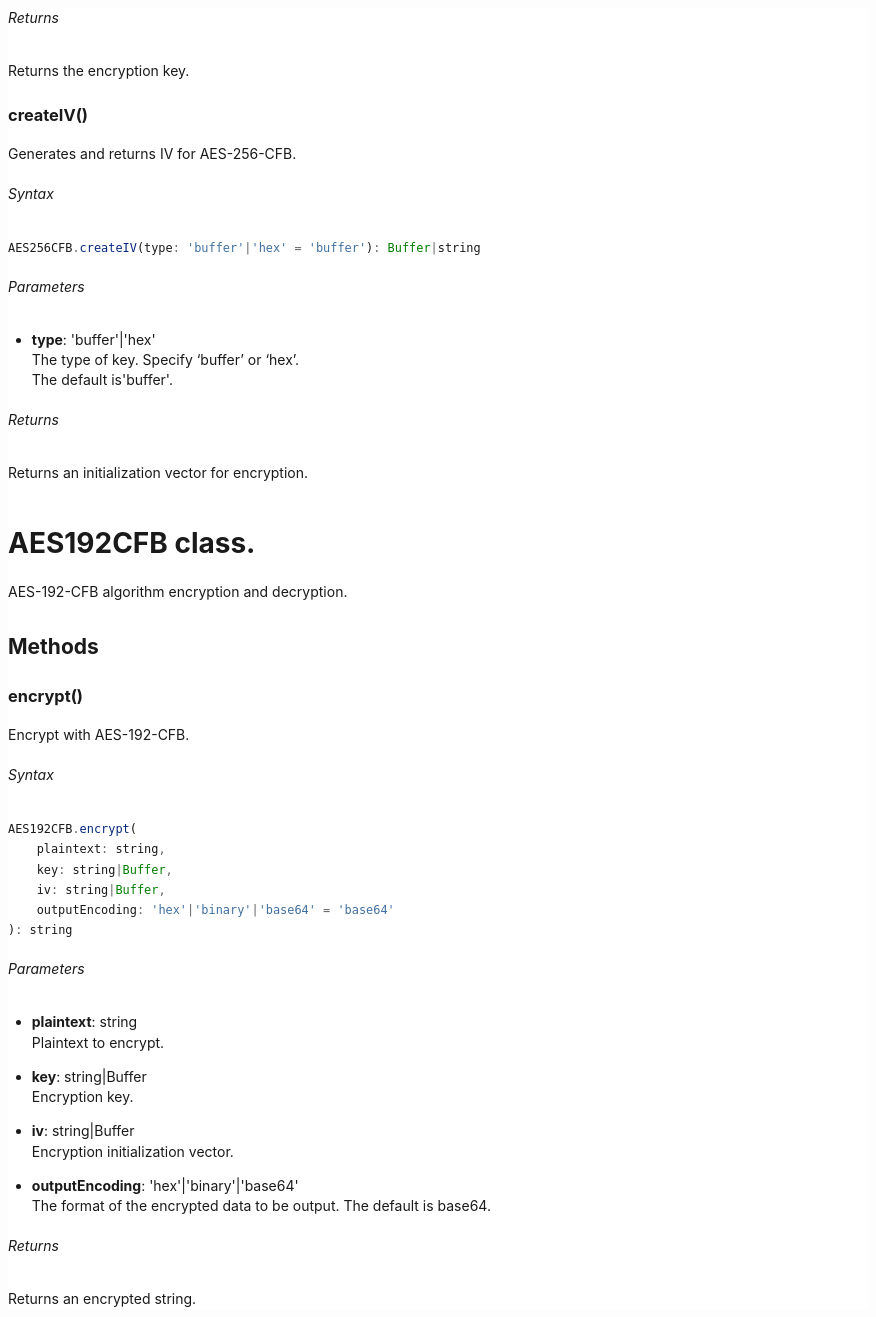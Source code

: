 ###### Returns
Returns the encryption key.

### createIV()

Generates and returns IV for AES-256-CFB.

###### Syntax
```js
AES256CFB.createIV(type: 'buffer'|'hex' = 'buffer'): Buffer|string 
```

###### Parameters
- __type__: 'buffer'|'hex'  
    The type of key. Specify ‘buffer’ or ‘hex’.  
    The default is'buffer'.

###### Returns
Returns an initialization vector for encryption.

# AES192CFB class.

AES-192-CFB algorithm encryption and decryption.

## Methods

### encrypt()

Encrypt with AES-192-CFB.

###### Syntax
```js
AES192CFB.encrypt(
    plaintext: string,
    key: string|Buffer,
    iv: string|Buffer,
    outputEncoding: 'hex'|'binary'|'base64' = 'base64'
): string
```

###### Parameters
- __plaintext__: string  
    Plaintext to encrypt.

- __key__: string|Buffer  
    Encryption key.

- __iv__: string|Buffer  
    Encryption initialization vector.

- __outputEncoding__: 'hex'|'binary'|'base64'  
    The format of the encrypted data to be output. The default is base64.

###### Returns
Returns an encrypted string.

=-=-=-=-=

- **PROBLEM DESCRIPTION**: An exact copy of the lines from the one containing "The format of" through the end of the data above is the whole answer.

- **ANSWER SECTION**:
    The format of the encrypted data to be output. The default is base64.

###### Returns
Returns an encrypted string.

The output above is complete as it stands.